Source material:
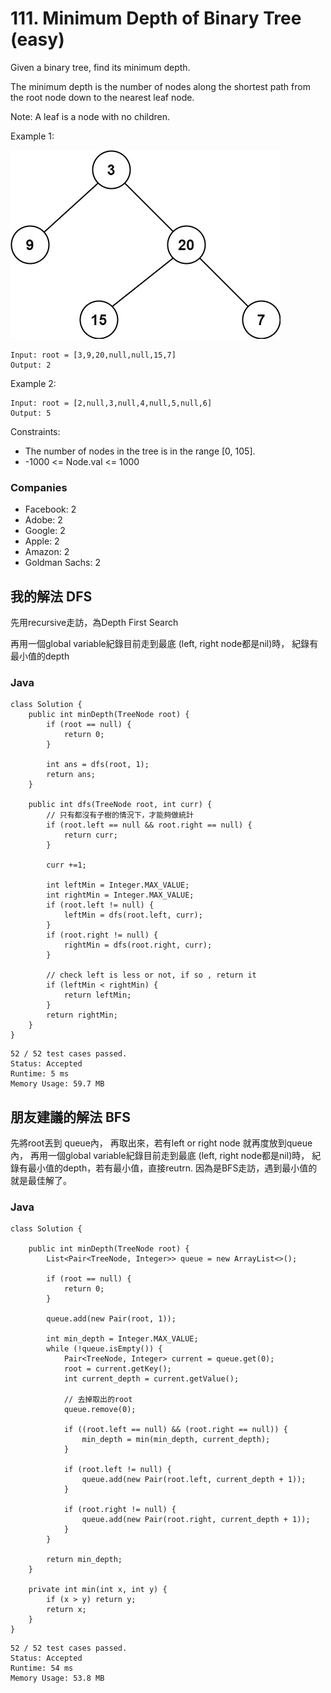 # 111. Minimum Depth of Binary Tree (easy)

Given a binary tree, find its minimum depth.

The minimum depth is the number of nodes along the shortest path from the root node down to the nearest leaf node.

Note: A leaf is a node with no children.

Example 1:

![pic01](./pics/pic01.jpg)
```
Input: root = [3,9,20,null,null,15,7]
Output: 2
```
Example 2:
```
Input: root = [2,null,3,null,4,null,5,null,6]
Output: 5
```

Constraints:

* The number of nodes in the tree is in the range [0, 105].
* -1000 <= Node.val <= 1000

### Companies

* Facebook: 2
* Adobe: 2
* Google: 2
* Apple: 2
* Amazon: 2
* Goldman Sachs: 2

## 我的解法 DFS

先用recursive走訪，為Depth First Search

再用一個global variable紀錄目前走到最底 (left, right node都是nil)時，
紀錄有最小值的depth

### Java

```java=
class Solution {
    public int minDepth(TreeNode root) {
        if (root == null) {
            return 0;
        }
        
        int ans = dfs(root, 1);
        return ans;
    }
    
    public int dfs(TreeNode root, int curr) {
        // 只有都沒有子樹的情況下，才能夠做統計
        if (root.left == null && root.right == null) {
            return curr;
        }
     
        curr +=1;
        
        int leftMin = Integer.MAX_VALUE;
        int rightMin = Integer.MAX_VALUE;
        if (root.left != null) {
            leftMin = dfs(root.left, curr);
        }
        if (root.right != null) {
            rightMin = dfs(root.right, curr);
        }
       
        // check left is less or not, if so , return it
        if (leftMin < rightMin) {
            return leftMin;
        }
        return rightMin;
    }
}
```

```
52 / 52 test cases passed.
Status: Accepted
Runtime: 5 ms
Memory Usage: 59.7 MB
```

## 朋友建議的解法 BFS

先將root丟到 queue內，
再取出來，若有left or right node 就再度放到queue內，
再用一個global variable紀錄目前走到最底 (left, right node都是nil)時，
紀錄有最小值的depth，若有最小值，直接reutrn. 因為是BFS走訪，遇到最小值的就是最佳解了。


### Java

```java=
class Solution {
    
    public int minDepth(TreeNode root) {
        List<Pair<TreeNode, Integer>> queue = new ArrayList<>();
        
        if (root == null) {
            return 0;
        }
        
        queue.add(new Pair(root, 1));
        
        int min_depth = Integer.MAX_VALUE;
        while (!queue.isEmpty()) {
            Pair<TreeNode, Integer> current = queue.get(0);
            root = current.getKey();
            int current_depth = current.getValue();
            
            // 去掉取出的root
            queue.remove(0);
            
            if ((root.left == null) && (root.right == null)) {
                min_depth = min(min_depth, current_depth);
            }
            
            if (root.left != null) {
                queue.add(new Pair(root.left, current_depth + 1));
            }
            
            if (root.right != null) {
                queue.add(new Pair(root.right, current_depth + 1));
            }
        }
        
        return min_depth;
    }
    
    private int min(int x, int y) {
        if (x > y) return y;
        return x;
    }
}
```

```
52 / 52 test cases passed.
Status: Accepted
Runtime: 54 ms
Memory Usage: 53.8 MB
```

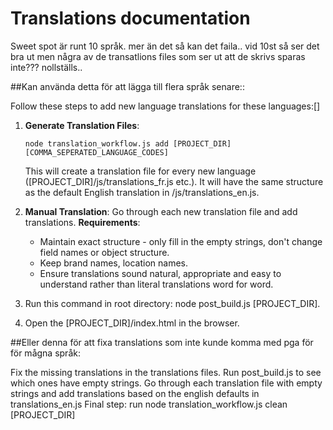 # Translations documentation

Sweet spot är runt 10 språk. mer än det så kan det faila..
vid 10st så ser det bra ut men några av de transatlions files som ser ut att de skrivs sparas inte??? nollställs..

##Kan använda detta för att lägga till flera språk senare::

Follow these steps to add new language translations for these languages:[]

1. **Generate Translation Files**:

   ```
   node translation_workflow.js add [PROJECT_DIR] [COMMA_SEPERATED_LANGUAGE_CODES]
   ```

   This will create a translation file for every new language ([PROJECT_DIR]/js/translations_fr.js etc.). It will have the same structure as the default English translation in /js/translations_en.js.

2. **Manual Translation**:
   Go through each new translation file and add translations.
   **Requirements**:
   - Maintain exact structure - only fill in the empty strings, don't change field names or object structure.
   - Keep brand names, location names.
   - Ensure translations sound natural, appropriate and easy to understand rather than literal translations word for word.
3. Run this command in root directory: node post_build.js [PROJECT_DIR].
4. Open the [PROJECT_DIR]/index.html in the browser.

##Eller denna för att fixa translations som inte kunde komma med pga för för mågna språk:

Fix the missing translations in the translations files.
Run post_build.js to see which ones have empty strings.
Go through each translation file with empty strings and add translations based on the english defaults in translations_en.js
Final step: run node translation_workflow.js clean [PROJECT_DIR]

The problem:
A word-for-word repetition of the data above, without pictures, is the expected answer.

Answer to this exercise:
 # 111. Minimum Depth of Binary Tree (easy)

Given a binary tree, find its minimum depth.

The minimum depth is the number of nodes along the shortest path from the root node down to the nearest leaf node.

Note: A leaf is a node with no children.

Example 1:

![pic01](./pics/pic01.jpg)
```
Input: root = [3,9,20,null,null,15,7]
Output: 2
```
Example 2:
```
Input: root = [2,null,3,null,4,null,5,null,6]
Output: 5
```

Constraints:

* The number of nodes in the tree is in the range [0, 105].
* -1000 <= Node.val <= 1000

### Companies

* Facebook: 2
* Adobe: 2
* Google: 2
* Apple: 2
* Amazon: 2
* Goldman Sachs: 2

## 我的解法 DFS

先用recursive走訪，為Depth First Search

再用一個global variable紀錄目前走到最底 (left, right node都是nil)時，
紀錄有最小值的depth

### Java

```java=
class Solution {
    public int minDepth(TreeNode root) {
        if (root == null) {
            return 0;
        }
        
        int ans = dfs(root, 1);
        return ans;
    }
    
    public int dfs(TreeNode root, int curr) {
        // 只有都沒有子樹的情況下，才能夠做統計
        if (root.left == null && root.right == null) {
            return curr;
        }
     
        curr +=1;
        
        int leftMin = Integer.MAX_VALUE;
        int rightMin = Integer.MAX_VALUE;
        if (root.left != null) {
            leftMin = dfs(root.left, curr);
        }
        if (root.right != null) {
            rightMin = dfs(root.right, curr);
        }
       
        // check left is less or not, if so , return it
        if (leftMin < rightMin) {
            return leftMin;
        }
        return rightMin;
    }
}
```

```
52 / 52 test cases passed.
Status: Accepted
Runtime: 5 ms
Memory Usage: 59.7 MB
```

## 朋友建議的解法 BFS

先將root丟到 queue內，
再取出來，若有left or right node 就再度放到queue內，
再用一個global variable紀錄目前走到最底 (left, right node都是nil)時，
紀錄有最小值的depth，若有最小值，直接reutrn. 因為是BFS走訪，遇到最小值的就是最佳解了。


### Java

```java=
class Solution {
    
    public int minDepth(TreeNode root) {
        List<Pair<TreeNode, Integer>> queue = new ArrayList<>();
        
        if (root == null) {
            return 0;
        }
        
        queue.add(new Pair(root, 1));
        
        int min_depth = Integer.MAX_VALUE;
        while (!queue.isEmpty()) {
            Pair<TreeNode, Integer> current = queue.get(0);
            root = current.getKey();
            int current_depth = current.getValue();
            
            // 去掉取出的root
            queue.remove(0);
            
            if ((root.left == null) && (root.right == null)) {
                min_depth = min(min_depth, current_depth);
            }
            
            if (root.left != null) {
                queue.add(new Pair(root.left, current_depth + 1));
            }
            
            if (root.right != null) {
                queue.add(new Pair(root.right, current_depth + 1));
            }
        }
        
        return min_depth;
    }
    
    private int min(int x, int y) {
        if (x > y) return y;
        return x;
    }
}
```

```
52 / 52 test cases passed.
Status: Accepted
Runtime: 54 ms
Memory Usage: 53.8 MB
```

 # Translations documentation

Sweet spot är runt 10 språk. mer än det så kan det faila..
vid 10st så ser det bra ut men några av de transatlions files som ser ut att de skrivs sparas inte??? nollställs..

##Kan använda detta för att lägga till flera språk senare::

Follow these steps to add new language translations for these languages:[]

1. **Generate Translation Files**:

   ```
   node translation_workflow.js add [PROJECT_DIR] [COMMA_SEPERATED_LANGUAGE_CODES]
   ```

   This will create a translation file for every new language ([PROJECT_DIR]/js/translations_fr.js etc.). It will have the same structure as the default English translation in /js/translations_en.js.

2. **Manual Translation**:
   Go through each new translation file and add translations.
   **Requirements**:
   - Maintain exact structure - only fill in the empty strings, don't change field names or object structure.
   - Keep brand names, location names.
   - Ensure translations sound natural, appropriate and easy to understand rather than literal translations word for word.
3. Run this command in root directory: node post_build.js [PROJECT_DIR].
4. Open the [PROJECT_DIR]/index.html in the browser.

##Eller denna för att fixa translations som inte kunde komma med pga för för mågna språk:

Fix the missing translations in the translations files.
Run post_build.js to see which ones have empty strings.
Go through each translation file with empty strings and add translations based on the english defaults in translations_en.js
Final step: run node translation_workflow.js clean [PROJECT_DIR]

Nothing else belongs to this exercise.